THE TASK ▸ Report every line from the material that contains the word "System".

INFORMATION GIVEN ▸
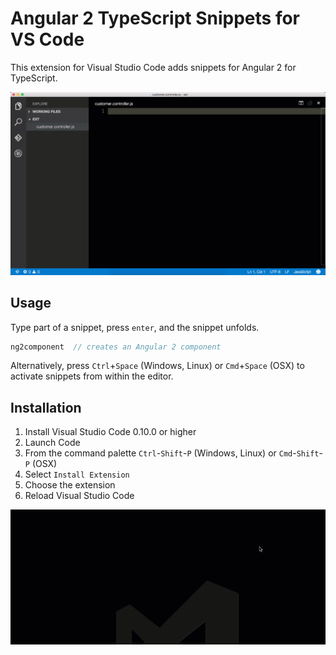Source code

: # Angular 2 TypeScript Snippets for VS Code

This extension for Visual Studio Code adds snippets for Angular 2 for TypeScript.

![Install Extension](images/use-extension.gif)

## Usage
Type part of a snippet, press `enter`, and the snippet unfolds.

```javascript
ng2component  // creates an Angular 2 component
```

Alternatively, press `Ctrl`+`Space` (Windows, Linux) or `Cmd`+`Space` (OSX) to activate snippets from within the editor.

## Installation

1. Install Visual Studio Code 0.10.0 or higher
2. Launch Code
3. From the command palette `Ctrl`-`Shift`-`P` (Windows, Linux) or `Cmd`-`Shift`-`P` (OSX)
4. Select `Install Extension`
5. Choose the extension
6. Reload Visual Studio Code

![Install Extension](images/install-extension.gif)
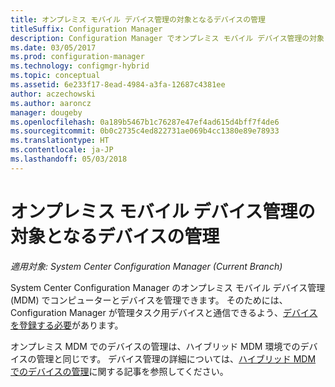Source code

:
 ```yaml
---
title: オンプレミス モバイル デバイス管理の対象となるデバイスの管理
titleSuffix: Configuration Manager
description: Configuration Manager でオンプレミス モバイル デバイス管理の対象となるデバイスを管理します。
ms.date: 03/05/2017
ms.prod: configuration-manager
ms.technology: configmgr-hybrid
ms.topic: conceptual
ms.assetid: 6e233f17-8ead-4984-a3fa-12687c4381ee
author: aczechowski
ms.author: aaroncz
manager: dougeby
ms.openlocfilehash: 0a189b5467b1c76287e47ef4ad615d4bff7f4de6
ms.sourcegitcommit: 0b0c2735c4ed822731ae069b4cc1380e89e78933
ms.translationtype: HT
ms.contentlocale: ja-JP
ms.lasthandoff: 05/03/2018
---
```

# <a name="manage-devices-for-on-premises-mobile-device-management"></a>オンプレミス モバイル デバイス管理の対象となるデバイスの管理

*適用対象: System Center Configuration Manager (Current Branch)*

System Center Configuration Manager のオンプレミス モバイル デバイス管理 (MDM) でコンピューターとデバイスを管理できます。 そのためには、Configuration Manager が管理タスク用デバイスと通信できるよう、[デバイスを登録する必要](enroll-devices-on-premises-mdm.md)があります。

オンプレミス MDM でのデバイスの管理は、ハイブリッド MDM 環境でのデバイスの管理と同じです。 デバイス管理の詳細については、[ハイブリッド MDM でのデバイスの管理](wipe-lock-reset-devices.md)に関する記事を参照してください。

ANSWER TO THIS PROBLEM ▸
*適用対象: System Center Configuration Manager (Current Branch)*
System Center Configuration Manager のオンプレミス モバイル デバイス管理 (MDM) でコンピューターとデバイスを管理できます。 そのためには、Configuration Manager が管理タスク用デバイスと通信できるよう、[デバイスを登録する必要](enroll-devices-on-premises-mdm.md)があります。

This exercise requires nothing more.